*** Opening of Exercise data ***

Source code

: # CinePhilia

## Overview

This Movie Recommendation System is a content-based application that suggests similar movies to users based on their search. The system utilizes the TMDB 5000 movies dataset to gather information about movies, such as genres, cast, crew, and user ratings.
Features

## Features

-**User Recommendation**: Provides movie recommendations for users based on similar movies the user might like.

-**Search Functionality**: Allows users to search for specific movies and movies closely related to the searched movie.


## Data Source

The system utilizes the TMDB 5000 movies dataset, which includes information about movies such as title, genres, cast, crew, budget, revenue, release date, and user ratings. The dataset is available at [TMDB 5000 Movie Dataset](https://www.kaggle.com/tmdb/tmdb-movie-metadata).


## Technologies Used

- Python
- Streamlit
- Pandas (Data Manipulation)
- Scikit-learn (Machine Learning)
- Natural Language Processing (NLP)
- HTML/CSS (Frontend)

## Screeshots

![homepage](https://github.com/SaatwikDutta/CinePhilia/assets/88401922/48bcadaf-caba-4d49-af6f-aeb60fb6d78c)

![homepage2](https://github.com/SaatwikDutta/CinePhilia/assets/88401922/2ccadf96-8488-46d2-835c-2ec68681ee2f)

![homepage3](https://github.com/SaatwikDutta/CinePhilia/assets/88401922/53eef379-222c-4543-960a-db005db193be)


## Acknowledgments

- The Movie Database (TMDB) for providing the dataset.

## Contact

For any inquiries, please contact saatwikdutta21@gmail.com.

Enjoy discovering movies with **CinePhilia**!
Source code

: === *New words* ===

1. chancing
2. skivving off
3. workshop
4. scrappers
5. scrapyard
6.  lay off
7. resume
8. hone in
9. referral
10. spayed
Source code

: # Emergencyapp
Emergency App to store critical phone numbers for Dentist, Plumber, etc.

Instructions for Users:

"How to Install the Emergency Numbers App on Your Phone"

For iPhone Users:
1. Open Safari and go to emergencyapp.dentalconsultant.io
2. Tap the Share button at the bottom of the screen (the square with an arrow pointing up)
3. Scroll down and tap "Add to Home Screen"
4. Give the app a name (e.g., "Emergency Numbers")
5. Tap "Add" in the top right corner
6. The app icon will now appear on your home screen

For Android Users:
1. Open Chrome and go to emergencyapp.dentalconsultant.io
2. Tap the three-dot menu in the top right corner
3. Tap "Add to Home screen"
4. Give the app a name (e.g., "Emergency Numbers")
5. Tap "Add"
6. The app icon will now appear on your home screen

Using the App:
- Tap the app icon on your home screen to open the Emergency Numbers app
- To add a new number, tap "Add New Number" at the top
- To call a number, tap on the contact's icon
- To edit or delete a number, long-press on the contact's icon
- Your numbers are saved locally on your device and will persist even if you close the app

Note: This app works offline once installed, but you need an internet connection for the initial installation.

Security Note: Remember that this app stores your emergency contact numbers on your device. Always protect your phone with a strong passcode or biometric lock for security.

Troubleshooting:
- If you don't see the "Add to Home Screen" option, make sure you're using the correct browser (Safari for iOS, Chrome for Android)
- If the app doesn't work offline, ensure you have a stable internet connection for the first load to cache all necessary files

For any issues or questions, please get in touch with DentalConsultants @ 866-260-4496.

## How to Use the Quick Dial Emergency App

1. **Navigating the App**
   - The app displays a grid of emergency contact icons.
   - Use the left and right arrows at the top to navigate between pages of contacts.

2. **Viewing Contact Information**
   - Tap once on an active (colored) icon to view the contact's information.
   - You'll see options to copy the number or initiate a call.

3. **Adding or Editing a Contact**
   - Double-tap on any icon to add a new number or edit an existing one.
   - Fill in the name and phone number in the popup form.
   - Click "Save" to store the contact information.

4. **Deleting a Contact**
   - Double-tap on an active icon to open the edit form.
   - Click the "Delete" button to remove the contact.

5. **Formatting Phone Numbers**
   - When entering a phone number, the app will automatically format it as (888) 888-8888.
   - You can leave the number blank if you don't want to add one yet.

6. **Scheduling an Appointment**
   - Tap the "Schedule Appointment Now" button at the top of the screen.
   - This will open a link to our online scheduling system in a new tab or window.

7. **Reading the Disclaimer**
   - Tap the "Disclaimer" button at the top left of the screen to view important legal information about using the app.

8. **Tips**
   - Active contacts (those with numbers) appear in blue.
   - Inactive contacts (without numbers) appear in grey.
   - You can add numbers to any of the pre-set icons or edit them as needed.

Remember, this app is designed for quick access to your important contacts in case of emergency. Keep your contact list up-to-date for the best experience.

*** Close of Exercise data ***
*** Opening of Exercise data ***

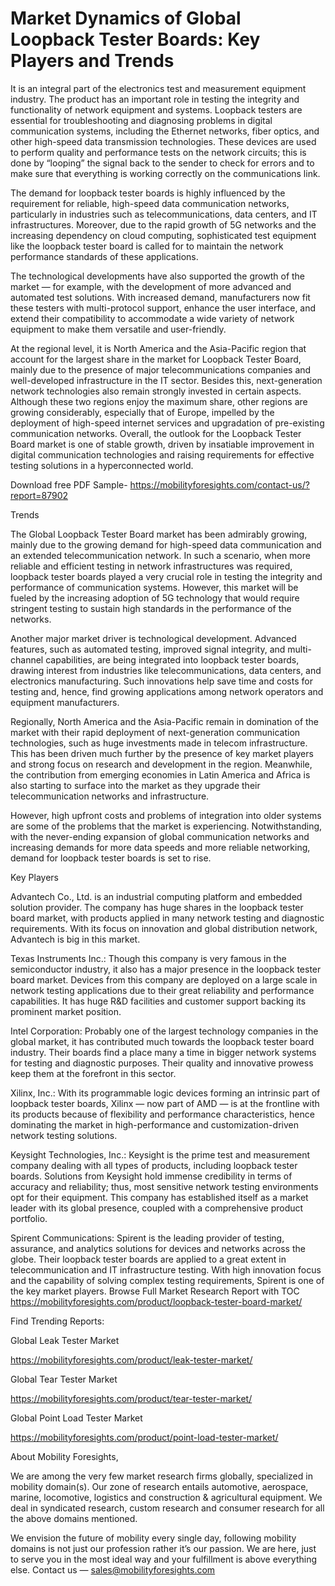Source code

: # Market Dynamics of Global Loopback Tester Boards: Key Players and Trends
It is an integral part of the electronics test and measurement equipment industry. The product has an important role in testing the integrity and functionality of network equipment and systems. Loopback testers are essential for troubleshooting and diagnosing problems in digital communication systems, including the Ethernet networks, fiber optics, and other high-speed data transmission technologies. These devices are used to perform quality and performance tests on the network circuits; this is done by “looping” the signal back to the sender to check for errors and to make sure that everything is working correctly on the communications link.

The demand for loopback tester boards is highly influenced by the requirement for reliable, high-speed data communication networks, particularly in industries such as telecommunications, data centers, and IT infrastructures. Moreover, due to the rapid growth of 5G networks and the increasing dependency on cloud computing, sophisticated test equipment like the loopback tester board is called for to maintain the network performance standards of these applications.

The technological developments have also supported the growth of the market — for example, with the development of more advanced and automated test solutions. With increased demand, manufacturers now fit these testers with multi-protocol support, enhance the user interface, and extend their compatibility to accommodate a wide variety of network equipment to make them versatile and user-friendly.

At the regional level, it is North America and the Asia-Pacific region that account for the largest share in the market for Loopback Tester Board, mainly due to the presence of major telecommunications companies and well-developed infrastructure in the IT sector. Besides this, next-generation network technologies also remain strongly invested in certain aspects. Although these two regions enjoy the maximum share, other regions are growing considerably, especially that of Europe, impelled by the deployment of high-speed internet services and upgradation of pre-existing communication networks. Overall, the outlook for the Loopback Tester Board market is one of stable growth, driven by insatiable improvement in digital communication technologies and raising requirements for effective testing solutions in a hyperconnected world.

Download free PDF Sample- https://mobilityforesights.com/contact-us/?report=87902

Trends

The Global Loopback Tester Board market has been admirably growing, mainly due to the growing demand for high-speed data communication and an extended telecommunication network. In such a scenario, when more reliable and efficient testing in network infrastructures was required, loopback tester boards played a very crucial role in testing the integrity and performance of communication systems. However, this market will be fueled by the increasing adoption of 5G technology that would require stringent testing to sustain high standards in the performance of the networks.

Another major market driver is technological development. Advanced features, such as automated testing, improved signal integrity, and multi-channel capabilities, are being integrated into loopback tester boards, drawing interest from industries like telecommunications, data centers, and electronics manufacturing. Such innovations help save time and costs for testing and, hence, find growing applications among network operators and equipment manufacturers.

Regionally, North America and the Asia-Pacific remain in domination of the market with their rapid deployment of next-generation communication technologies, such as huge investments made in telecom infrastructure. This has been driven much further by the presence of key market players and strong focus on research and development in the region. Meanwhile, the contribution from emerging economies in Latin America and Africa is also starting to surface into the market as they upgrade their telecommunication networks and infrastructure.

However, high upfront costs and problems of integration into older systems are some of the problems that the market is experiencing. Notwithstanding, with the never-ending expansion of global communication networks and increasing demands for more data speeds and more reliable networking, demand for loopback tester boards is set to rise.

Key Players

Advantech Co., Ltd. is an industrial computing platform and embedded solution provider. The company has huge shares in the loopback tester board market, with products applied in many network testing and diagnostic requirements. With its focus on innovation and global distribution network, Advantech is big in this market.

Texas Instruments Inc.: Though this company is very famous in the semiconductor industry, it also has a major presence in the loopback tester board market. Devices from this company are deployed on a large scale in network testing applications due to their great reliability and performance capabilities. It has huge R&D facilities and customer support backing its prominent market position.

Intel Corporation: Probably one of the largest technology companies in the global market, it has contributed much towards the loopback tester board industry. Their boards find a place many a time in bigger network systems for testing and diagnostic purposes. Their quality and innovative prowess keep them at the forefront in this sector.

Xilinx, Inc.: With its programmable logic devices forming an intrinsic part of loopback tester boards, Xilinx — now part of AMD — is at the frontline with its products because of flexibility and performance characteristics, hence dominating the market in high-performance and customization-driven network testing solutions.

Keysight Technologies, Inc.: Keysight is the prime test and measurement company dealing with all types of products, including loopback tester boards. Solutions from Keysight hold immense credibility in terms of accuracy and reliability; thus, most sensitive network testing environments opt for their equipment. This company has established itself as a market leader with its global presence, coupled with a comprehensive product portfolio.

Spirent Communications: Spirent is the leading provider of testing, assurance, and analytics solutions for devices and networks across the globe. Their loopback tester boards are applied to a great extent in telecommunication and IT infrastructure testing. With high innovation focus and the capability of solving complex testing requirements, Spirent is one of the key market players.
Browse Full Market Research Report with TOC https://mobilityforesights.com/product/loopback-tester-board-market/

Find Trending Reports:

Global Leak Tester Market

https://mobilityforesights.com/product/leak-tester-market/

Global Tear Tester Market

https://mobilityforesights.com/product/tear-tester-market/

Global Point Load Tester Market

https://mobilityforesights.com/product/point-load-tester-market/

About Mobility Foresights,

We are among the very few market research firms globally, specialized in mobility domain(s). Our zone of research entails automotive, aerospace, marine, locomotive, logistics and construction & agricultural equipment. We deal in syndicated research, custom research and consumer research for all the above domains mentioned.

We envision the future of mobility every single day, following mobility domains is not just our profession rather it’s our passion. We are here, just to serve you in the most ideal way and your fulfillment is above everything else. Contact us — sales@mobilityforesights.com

*** Close of Exercise data ***
*** Opening of Exercise data ***

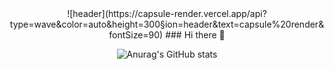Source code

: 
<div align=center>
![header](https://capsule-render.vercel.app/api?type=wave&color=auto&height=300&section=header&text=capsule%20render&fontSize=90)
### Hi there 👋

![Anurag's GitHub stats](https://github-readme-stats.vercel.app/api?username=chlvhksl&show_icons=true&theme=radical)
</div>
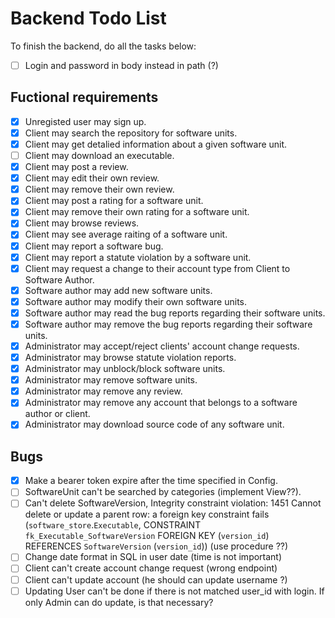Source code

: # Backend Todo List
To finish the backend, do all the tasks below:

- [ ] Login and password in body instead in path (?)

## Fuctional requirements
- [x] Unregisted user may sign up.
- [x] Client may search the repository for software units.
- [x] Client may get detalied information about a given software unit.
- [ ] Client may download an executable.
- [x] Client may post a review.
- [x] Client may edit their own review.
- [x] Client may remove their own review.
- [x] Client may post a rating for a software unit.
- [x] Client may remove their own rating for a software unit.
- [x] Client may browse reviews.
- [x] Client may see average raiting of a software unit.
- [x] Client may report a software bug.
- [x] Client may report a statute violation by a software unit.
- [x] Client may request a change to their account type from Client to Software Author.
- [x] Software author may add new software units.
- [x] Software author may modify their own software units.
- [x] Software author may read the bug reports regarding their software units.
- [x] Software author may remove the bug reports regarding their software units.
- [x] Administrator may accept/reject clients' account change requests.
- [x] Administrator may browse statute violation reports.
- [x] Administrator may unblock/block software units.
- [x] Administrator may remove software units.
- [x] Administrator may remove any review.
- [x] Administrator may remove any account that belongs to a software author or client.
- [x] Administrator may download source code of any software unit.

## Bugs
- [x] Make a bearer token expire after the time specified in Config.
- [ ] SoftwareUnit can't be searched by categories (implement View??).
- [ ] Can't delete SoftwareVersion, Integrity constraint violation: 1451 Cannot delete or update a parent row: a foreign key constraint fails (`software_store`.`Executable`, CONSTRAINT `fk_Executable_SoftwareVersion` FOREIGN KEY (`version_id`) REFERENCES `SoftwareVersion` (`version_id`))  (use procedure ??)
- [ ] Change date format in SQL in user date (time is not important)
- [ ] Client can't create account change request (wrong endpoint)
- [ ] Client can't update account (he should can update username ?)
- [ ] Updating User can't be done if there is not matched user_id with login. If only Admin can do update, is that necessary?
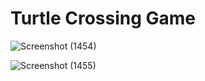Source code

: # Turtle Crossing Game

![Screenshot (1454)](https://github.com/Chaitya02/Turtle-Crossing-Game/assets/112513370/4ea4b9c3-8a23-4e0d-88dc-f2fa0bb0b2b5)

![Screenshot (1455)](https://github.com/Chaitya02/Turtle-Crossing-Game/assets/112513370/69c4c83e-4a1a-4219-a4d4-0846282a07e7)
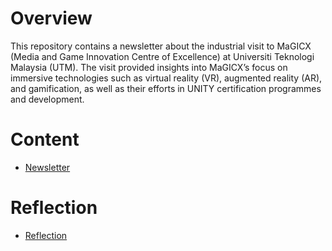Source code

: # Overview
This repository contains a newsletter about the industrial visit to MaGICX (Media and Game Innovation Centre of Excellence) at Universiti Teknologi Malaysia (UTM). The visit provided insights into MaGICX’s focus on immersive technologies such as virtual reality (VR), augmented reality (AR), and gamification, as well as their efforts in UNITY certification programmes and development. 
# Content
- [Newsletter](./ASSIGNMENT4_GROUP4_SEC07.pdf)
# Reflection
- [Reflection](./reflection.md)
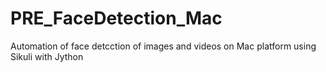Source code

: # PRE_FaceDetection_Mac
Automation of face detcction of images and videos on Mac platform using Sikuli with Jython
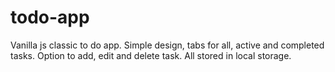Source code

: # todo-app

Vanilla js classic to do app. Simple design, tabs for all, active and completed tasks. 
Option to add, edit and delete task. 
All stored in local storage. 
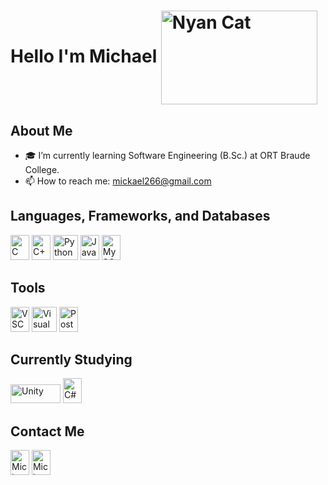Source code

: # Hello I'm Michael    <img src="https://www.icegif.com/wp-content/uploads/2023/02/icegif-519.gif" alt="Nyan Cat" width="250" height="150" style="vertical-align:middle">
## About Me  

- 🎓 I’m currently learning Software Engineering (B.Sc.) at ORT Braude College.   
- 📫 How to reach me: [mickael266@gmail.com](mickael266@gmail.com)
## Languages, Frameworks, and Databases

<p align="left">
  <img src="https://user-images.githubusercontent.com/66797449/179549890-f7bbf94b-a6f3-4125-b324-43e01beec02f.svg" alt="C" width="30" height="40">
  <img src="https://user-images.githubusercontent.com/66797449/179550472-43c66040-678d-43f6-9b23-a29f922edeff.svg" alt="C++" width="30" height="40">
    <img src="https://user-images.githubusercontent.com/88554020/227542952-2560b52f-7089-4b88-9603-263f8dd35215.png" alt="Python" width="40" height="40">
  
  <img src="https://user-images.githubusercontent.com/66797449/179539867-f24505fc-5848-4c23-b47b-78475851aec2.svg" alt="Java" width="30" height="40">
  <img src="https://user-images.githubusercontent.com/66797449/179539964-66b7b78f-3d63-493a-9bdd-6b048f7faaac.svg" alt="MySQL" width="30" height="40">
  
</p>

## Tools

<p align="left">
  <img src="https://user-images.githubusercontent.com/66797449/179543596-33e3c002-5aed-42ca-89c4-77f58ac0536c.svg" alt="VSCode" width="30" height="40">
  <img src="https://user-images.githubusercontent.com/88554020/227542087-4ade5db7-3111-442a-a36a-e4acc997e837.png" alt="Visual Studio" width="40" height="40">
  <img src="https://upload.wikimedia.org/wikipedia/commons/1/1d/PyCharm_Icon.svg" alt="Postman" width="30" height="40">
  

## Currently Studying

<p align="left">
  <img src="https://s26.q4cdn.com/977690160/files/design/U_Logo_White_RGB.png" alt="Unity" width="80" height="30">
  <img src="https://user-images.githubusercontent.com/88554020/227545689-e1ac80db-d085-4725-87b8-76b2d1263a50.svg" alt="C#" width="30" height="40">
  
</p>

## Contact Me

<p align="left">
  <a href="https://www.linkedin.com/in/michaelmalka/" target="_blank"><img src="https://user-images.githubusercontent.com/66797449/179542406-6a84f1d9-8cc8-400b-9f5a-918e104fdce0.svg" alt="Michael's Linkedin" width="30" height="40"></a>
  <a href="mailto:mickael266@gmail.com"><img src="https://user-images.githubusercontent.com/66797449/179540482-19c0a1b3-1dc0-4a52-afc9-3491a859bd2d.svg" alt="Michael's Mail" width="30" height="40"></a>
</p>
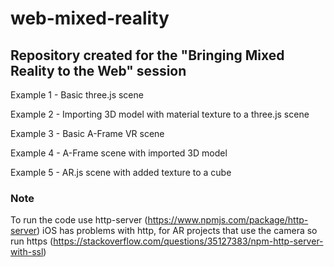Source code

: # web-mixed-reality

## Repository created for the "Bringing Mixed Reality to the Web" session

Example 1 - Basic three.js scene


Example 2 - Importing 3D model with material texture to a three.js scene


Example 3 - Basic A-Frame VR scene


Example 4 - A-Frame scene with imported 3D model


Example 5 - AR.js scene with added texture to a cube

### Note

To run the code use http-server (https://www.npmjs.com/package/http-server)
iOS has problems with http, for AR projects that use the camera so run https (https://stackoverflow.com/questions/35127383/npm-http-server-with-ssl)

*** Close of Exercise data ***

**Problem description**
In the listing above, locate the line containing "- The app displays" and the line containing "5. **Formatting Phone Numbers**". Transcribe those two lines and everything between them, exactly as written.

**Exercise output**
   - The app displays a grid of emergency contact icons.
   - Use the left and right arrows at the top to navigate between pages of contacts.

2. **Viewing Contact Information**
   - Tap once on an active (colored) icon to view the contact's information.
   - You'll see options to copy the number or initiate a call.

3. **Adding or Editing a Contact**
   - Double-tap on any icon to add a new number or edit an existing one.
   - Fill in the name and phone number in the popup form.
   - Click "Save" to store the contact information.

4. **Deleting a Contact**
   - Double-tap on an active icon to open the edit form.
   - Click the "Delete" button to remove the contact.

5. **Formatting Phone Numbers**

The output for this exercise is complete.